Govt to discuss terms of MPI probe into Fonterra scare on Monday

While terms of reference have not been "nailed down" they could include the country's food safety monitoring regime.

Government ministers will discuss the terms of a Ministry for Primary Industries inquiry into the Fonterra food scare on Monday after officials work through the weekend to nut out the details.

Primary Industries Minister Nathan Guy told reporters in Wellington there will be a "broad discussion" on the investigation, and while the terms of reference have not been "nailed down" it could include the country's food safety monitoring regime.

"We've produced food here for over 120 years successfully, we've got world leading food safety systems – that's part of the reason why we want to go back through this investigation," Guy said. "I'm working with MPI officials over the weekend to allow ministers to have some comments on how the investigation may take shape."

Fonterra chief executive Theo Spierings, chairman John Wilson and members of the dairy company's executive team met with government ministers today to give an update on their own two investigations into the food scare, in what Mr Guy called a "free and frank discussion".

The dairy company has introduced a tougher testing regime as it looks into what caused the contamination, and its board is holding a separate inquiry led by its independent directors, referred to as appointed directors, John Waller, Ralph Norris, David Jackson and Simon Israel.

The potential food taint scare was sparked on Saturday when Fonterra said some of its whey protein concentrate product may have been contaminated by bacteria which can cause botulism.
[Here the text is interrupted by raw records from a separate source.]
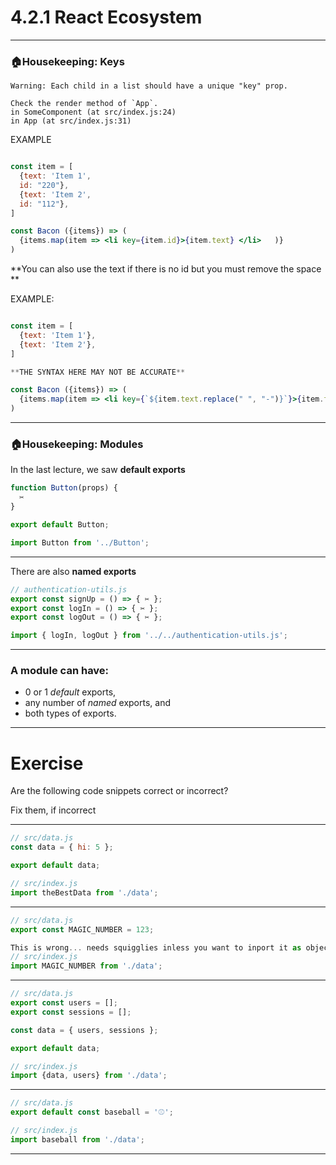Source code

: # 4.2.1 React Ecosystem

---

### 🏠Housekeeping: Keys

```
Warning: Each child in a list should have a unique "key" prop.

Check the render method of `App`.
in SomeComponent (at src/index.js:24)
in App (at src/index.js:31)
```

EXAMPLE

```jsx

const item = [
  {text: 'Item 1',
  id: "220"},
  {text: 'Item 2',
  id: "112"},
]

const Bacon ({items}) => (
  {items.map(item => <li key={item.id}>{item.text} </li>   )}
)
```
**You can also use the text if there is no id but you must remove the space ** 

EXAMPLE: 

```jsx

const item = [
  {text: 'Item 1'},
  {text: 'Item 2'},
]

**THE SYNTAX HERE MAY NOT BE ACCURATE**

const Bacon ({items}) => (
  {items.map(item => <li key={`${item.text.replace(" ", "-")}`}>{item.text} </li>)}
)
```



---

### 🏠Housekeeping: Modules

In the last lecture, we saw **default exports**

```js
function Button(props) {
  ✂️
}

export default Button;
```

```js
import Button from '../Button';
```

---

There are also **named exports**

```js
// authentication-utils.js
export const signUp = () => { ✂️ };
export const logIn = () => { ✂️ };
export const logOut = () => { ✂️ };
```

```js
import { logIn, logOut } from '../../authentication-utils.js';
```

---

### A module can have:

- 0 or 1 _default_ exports,
- any number of _named_ exports, and
- both types of exports.

---

# Exercise

Are the following code snippets correct or incorrect?

Fix them, if incorrect

---

```js
// src/data.js
const data = { hi: 5 };

export default data;
```

```js
// src/index.js
import theBestData from './data';
```

---

```js
// src/data.js
export const MAGIC_NUMBER = 123;
```

```js
This is wrong... needs squigglies inless you want to inport it as object. 
// src/index.js
import MAGIC_NUMBER from './data';
```

---

```js
// src/data.js
export const users = [];
export const sessions = [];

const data = { users, sessions };

export default data;
```

```js
// src/index.js
import {data, users} from './data';
```

---

```js
// src/data.js
export default const baseball = '⚾️';

```

```js
// src/index.js
import baseball from './data';
```

---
In reference to the perceived delays between Fonterra discovering the bacteria and notifying government officials, Mr Guy said ministers have "some concerns in particular to do with the timeline".

Mr Spierings told a media briefing yesterday the dairy exporter had not seen any sign of customers reducing their business as a result of the food taint scare and that it was too early to consider whether Fonterra will have to take a charge against its earnings.

Units in the Fonterra Shareholders' Fund, which gives outside investors access to the dairy company's dividend stream, rose 1.6 percent to $7.20 today, recovering all of its losses since the scare emerged.